▼

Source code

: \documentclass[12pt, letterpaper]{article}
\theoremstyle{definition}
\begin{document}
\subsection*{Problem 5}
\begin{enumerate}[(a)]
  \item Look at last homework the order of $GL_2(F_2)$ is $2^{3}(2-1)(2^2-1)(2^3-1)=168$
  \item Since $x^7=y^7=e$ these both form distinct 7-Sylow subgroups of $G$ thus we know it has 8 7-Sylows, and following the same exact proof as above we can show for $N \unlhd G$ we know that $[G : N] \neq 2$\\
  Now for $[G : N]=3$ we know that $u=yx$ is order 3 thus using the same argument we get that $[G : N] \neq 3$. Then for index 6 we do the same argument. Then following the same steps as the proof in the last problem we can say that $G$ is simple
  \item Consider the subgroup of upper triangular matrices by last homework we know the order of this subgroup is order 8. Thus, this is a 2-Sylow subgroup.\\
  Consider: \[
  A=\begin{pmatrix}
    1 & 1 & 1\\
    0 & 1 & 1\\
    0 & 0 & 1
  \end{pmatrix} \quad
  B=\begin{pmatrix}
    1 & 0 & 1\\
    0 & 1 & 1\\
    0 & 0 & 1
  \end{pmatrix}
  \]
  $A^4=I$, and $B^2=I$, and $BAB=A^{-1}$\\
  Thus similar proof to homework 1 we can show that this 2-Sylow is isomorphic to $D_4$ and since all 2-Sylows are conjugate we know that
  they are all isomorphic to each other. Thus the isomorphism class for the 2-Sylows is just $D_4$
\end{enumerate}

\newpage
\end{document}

▲

Repeat each of the entries exactly.

__Response__:
Source code

: \documentclass[12pt, letterpaper]{article}
\theoremstyle{definition}
\begin{document}
\subsection*{Problem 5}
\begin{enumerate}[(a)]
  \item Look at last homework the order of $GL_2(F_2)$ is $2^{3}(2-1)(2^2-1)(2^3-1)=168$
  \item Since $x^7=y^7=e$ these both form distinct 7-Sylow subgroups of $G$ thus we know it has 8 7-Sylows, and following the same exact proof as above we can show for $N \unlhd G$ we know that $[G : N] \neq 2$\\
  Now for $[G : N]=3$ we know that $u=yx$ is order 3 thus using the same argument we get that $[G : N] \neq 3$. Then for index 6 we do the same argument. Then following the same steps as the proof in the last problem we can say that $G$ is simple
  \item Consider the subgroup of upper triangular matrices by last homework we know the order of this subgroup is order 8. Thus, this is a 2-Sylow subgroup.\\
  Consider: \[
  A=\begin{pmatrix}
    1 & 1 & 1\\
    0 & 1 & 1\\
    0 & 0 & 1
  \end{pmatrix} \quad
  B=\begin{pmatrix}
    1 & 0 & 1\\
    0 & 1 & 1\\
    0 & 0 & 1
  \end{pmatrix}
  \]
  $A^4=I$, and $B^2=I$, and $BAB=A^{-1}$\\
  Thus similar proof to homework 1 we can show that this 2-Sylow is isomorphic to $D_4$ and since all 2-Sylows are conjugate we know that
  they are all isomorphic to each other. Thus the isomorphism class for the 2-Sylows is just $D_4$
\end{enumerate}

\newpage
\end{document}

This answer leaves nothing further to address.